(Records from a data source)

————

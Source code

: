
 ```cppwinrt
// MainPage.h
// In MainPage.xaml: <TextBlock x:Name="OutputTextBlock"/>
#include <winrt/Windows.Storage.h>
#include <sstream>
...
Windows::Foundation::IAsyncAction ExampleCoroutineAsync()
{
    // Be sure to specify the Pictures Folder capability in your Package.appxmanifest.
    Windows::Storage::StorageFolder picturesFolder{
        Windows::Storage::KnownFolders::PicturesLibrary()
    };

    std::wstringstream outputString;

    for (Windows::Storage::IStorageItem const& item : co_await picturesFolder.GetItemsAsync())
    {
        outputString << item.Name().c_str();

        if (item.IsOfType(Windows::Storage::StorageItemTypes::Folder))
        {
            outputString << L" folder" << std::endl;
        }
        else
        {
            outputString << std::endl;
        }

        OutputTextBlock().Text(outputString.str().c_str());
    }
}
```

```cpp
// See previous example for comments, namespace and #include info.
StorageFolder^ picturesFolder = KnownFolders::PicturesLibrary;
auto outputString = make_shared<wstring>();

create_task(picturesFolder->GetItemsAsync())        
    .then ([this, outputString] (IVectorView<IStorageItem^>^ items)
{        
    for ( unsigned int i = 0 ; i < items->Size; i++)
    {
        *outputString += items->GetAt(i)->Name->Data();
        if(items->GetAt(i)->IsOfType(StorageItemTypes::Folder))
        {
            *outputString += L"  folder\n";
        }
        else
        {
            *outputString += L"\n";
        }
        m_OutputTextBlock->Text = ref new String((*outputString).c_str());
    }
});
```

————

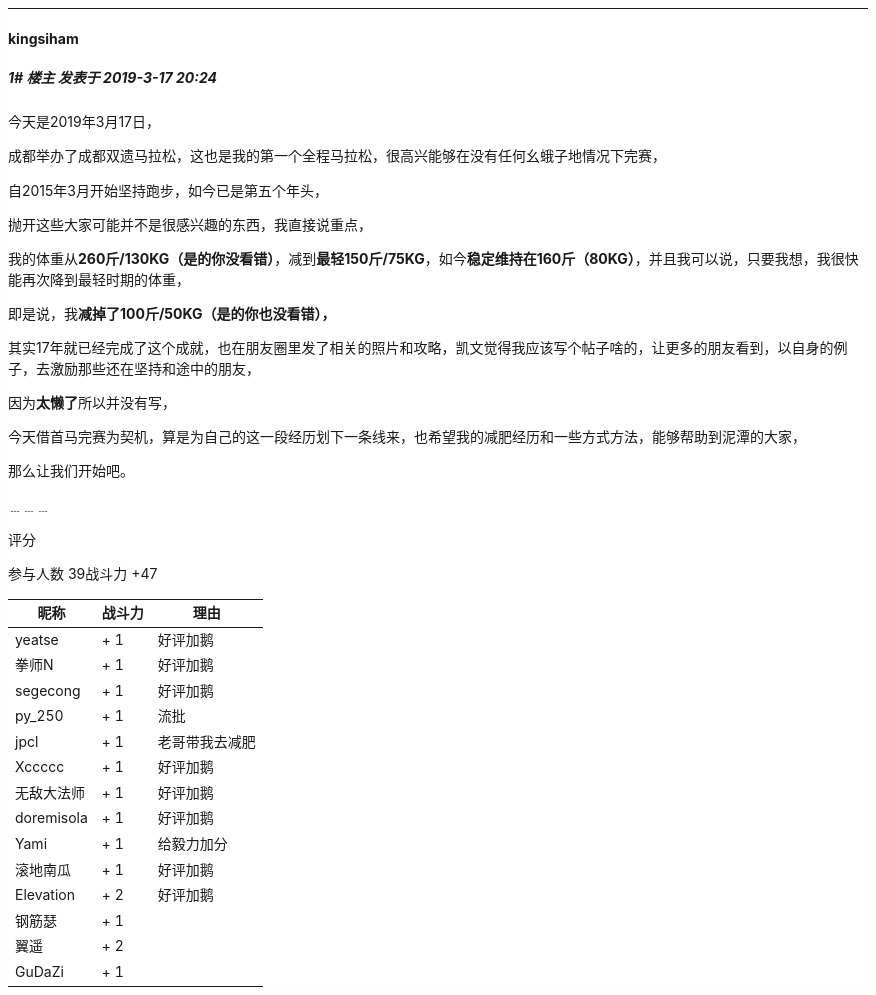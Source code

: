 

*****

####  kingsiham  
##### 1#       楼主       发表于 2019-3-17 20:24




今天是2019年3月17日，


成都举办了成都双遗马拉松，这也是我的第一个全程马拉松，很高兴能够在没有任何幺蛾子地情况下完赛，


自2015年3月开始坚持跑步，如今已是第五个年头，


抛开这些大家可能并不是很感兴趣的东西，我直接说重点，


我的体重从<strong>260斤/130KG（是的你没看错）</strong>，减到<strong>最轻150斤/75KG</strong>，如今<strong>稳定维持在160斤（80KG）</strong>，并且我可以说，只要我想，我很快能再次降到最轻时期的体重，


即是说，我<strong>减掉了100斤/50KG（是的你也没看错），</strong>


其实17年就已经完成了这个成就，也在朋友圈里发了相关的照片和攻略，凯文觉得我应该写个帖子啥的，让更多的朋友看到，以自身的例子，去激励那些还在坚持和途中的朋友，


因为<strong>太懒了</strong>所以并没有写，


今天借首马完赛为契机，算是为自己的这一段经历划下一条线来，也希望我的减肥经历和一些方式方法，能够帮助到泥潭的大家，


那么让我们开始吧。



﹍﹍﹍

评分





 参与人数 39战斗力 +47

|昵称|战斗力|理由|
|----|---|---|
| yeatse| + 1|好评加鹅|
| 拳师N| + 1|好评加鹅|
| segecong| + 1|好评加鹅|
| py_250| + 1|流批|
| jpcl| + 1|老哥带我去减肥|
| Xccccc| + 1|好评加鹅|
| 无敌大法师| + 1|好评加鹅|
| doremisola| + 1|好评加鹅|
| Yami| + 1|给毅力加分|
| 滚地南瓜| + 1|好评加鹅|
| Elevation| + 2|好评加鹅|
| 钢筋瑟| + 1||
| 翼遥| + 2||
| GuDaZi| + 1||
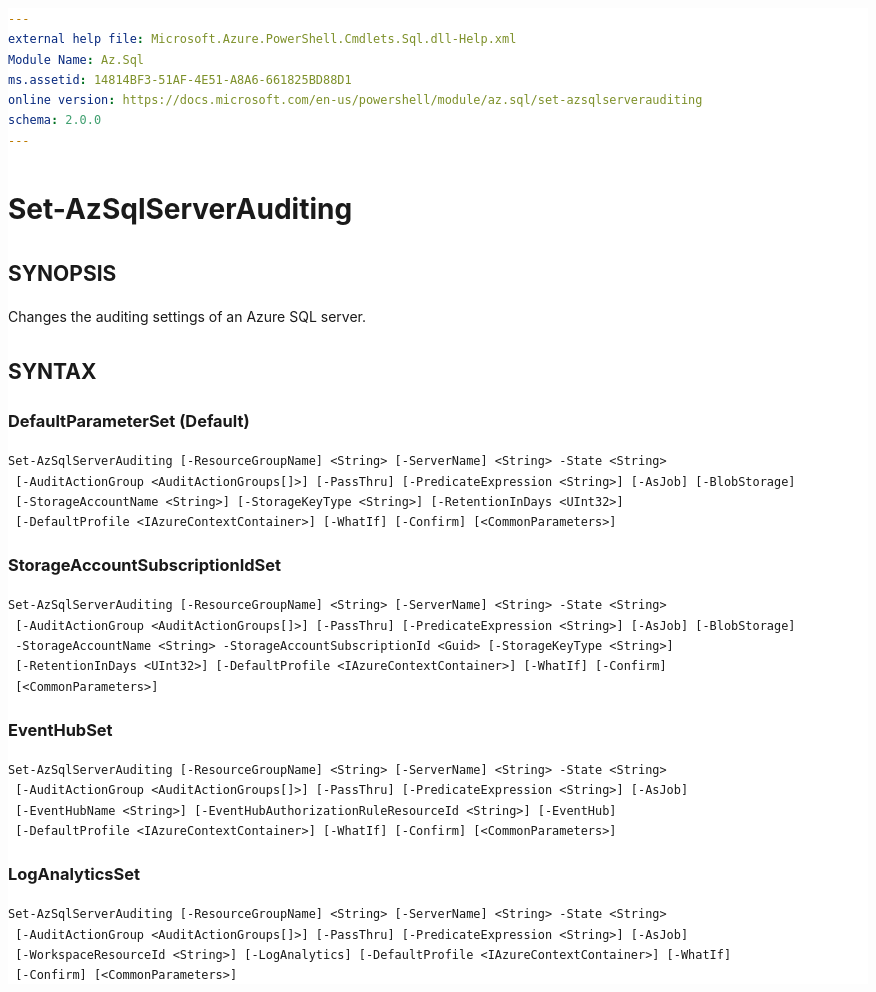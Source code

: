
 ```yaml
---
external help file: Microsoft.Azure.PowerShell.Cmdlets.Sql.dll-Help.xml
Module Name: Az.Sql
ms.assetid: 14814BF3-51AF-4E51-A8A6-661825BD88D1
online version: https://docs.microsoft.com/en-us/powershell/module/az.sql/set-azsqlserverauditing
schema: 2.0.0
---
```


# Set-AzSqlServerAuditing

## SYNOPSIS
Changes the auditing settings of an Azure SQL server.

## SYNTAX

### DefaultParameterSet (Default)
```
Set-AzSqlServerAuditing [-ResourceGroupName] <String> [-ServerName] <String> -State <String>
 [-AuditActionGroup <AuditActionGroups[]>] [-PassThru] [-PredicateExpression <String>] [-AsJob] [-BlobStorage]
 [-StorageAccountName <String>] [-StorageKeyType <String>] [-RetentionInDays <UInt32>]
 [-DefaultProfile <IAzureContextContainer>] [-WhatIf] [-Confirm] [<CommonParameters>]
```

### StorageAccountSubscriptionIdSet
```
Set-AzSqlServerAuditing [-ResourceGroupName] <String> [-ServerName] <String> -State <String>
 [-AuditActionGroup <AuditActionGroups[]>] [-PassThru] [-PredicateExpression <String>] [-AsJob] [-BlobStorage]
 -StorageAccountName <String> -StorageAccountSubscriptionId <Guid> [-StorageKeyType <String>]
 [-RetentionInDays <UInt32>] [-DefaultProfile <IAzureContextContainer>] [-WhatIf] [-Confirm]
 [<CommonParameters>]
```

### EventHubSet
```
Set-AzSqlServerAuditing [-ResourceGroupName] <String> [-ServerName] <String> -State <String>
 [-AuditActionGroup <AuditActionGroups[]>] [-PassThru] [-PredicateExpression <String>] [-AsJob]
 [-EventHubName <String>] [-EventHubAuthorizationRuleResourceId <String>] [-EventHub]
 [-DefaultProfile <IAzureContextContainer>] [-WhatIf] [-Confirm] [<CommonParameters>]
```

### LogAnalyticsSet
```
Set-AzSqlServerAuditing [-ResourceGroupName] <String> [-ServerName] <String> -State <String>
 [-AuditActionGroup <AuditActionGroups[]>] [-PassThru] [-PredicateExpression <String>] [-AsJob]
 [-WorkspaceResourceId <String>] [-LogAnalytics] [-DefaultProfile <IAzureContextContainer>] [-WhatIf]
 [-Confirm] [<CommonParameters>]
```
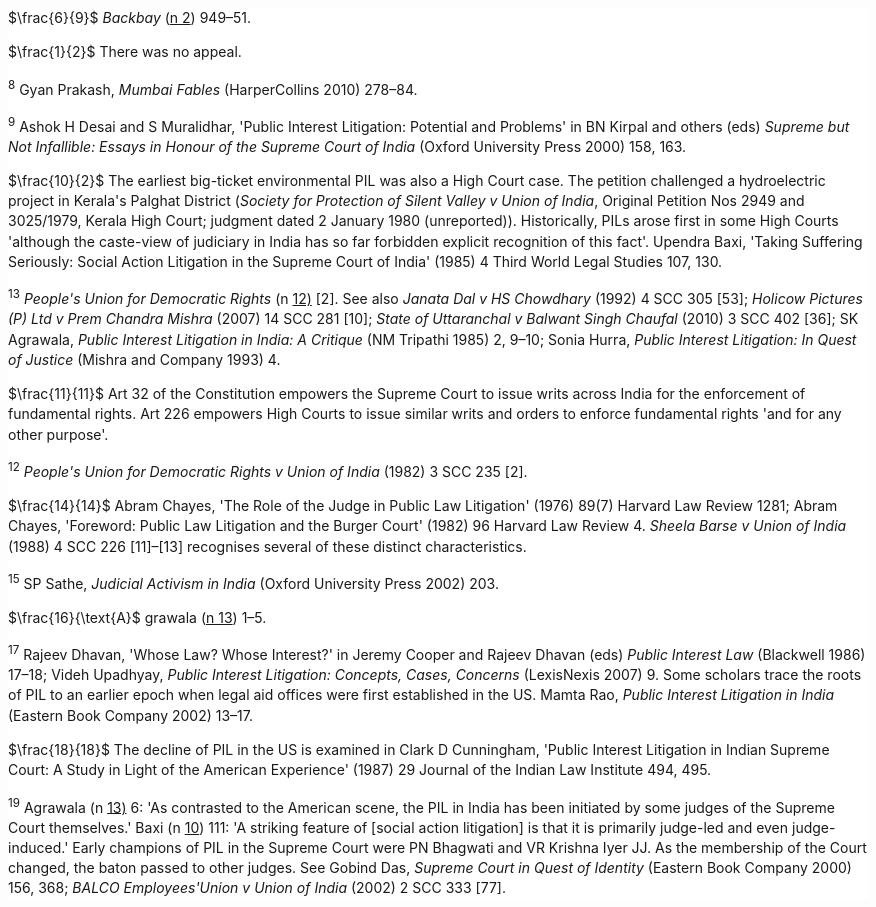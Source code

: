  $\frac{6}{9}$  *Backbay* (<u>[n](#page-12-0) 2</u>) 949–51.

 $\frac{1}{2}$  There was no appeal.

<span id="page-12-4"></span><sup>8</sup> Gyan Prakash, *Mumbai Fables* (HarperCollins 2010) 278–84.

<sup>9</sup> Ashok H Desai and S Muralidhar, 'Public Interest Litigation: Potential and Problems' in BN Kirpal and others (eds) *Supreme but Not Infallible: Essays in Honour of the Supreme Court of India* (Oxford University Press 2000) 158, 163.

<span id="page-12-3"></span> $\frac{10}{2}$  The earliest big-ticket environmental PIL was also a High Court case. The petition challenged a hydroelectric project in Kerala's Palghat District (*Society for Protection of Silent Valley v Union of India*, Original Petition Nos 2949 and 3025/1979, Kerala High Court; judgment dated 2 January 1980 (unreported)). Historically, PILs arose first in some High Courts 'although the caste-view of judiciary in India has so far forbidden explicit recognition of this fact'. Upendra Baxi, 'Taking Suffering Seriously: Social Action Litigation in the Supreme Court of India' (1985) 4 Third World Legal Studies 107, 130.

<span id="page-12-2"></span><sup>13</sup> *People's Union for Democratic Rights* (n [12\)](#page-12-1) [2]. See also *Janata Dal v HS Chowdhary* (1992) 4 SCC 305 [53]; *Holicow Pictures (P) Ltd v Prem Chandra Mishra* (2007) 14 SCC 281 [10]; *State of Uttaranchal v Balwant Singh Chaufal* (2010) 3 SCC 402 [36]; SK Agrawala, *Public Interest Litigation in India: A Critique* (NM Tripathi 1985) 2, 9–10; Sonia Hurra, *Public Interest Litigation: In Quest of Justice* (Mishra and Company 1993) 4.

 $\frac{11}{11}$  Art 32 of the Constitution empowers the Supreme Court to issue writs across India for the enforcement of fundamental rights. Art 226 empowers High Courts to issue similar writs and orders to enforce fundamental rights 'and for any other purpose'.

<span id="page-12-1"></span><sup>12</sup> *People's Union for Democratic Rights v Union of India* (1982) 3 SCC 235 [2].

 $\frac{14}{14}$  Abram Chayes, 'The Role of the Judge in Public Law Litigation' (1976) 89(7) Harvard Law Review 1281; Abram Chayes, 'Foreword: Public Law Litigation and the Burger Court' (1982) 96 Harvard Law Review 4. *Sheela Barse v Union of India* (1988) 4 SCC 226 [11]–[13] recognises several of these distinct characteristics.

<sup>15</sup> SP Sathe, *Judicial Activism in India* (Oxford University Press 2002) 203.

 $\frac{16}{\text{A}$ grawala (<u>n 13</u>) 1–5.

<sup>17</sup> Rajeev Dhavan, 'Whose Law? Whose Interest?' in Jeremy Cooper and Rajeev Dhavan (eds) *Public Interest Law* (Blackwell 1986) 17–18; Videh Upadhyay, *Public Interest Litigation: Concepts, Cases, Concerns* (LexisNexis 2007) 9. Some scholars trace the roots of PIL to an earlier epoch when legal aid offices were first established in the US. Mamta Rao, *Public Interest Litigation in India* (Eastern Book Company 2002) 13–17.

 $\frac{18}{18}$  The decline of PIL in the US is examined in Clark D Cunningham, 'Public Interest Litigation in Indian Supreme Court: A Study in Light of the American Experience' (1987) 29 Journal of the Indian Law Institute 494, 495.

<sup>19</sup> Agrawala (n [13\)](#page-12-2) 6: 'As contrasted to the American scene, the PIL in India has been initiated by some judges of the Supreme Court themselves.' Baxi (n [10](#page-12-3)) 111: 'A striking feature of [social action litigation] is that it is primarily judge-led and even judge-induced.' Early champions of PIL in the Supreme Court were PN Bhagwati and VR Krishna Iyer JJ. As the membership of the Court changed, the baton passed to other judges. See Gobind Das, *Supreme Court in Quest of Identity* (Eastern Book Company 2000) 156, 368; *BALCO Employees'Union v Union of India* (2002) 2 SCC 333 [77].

————

Gather from the records above every line containing the string "Windows".

### [Task solution]
#include <winrt/Windows.Storage.h>
Windows::Foundation::IAsyncAction ExampleCoroutineAsync()
    Windows::Storage::StorageFolder picturesFolder{
        Windows::Storage::KnownFolders::PicturesLibrary()
    for (Windows::Storage::IStorageItem const& item : co_await picturesFolder.GetItemsAsync())
        if (item.IsOfType(Windows::Storage::StorageItemTypes::Folder))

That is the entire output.